Work task »
Below are the data; count the lines with the string "have" in them and give that number only.

[Dataset entries]
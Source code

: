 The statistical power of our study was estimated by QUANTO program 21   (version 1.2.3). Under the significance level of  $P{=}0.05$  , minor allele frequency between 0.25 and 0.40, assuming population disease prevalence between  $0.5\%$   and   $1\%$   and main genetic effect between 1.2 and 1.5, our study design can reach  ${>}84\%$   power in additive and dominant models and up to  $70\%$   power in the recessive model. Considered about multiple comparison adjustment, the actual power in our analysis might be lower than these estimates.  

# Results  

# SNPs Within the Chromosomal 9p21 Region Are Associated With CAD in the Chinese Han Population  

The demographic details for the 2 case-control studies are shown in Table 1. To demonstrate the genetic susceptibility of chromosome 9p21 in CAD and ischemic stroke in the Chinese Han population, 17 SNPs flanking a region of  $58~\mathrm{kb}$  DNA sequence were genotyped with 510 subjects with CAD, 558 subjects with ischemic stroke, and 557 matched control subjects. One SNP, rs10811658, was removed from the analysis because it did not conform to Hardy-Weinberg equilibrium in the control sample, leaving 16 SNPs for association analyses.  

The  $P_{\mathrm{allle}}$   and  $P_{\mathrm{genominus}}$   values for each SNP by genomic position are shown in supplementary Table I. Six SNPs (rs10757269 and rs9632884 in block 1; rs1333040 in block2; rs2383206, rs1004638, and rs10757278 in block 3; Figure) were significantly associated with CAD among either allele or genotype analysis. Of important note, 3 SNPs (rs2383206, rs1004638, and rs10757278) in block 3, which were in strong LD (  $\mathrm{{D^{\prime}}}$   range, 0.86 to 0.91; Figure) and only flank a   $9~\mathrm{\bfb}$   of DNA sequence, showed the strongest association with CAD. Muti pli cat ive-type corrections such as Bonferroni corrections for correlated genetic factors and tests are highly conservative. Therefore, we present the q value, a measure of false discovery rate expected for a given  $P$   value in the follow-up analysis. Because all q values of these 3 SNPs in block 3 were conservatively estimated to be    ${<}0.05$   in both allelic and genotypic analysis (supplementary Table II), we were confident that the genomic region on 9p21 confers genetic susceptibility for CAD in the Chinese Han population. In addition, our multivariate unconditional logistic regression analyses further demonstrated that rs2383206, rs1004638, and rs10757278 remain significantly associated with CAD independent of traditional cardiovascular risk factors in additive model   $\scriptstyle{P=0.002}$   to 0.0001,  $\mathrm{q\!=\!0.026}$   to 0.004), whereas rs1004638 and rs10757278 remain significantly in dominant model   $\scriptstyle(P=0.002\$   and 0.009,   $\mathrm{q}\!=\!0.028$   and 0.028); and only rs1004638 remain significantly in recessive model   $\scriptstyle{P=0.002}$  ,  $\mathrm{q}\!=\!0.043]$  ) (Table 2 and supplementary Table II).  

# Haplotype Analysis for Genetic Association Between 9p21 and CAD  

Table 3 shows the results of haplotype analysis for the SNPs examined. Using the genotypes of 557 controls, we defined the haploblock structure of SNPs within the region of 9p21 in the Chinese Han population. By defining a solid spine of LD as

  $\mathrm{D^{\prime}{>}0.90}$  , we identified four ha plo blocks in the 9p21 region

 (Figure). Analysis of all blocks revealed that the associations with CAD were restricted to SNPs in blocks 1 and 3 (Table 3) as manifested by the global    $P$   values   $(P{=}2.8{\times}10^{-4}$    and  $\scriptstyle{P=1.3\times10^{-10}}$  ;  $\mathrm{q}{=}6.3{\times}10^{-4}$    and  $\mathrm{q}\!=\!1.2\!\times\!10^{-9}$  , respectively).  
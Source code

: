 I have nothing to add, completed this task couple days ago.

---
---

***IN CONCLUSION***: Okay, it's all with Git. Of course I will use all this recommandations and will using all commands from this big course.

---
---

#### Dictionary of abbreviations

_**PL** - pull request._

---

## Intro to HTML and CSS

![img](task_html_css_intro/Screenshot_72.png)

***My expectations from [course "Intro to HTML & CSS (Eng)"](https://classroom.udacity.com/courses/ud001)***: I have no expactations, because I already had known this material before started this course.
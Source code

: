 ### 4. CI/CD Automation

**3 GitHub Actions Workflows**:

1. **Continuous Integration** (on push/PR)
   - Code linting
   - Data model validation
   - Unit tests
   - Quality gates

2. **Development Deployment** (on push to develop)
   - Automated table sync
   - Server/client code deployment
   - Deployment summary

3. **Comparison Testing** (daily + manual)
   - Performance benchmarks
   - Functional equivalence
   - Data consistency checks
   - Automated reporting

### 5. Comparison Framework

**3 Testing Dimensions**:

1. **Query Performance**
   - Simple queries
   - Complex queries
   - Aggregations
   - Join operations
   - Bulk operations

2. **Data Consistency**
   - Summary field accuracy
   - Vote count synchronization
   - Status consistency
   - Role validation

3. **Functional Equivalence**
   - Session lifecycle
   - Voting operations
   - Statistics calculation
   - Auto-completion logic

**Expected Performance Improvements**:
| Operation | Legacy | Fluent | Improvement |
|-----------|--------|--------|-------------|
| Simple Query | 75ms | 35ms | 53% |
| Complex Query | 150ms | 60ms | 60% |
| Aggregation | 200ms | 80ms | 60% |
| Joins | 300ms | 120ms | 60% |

Result of this exercise »
2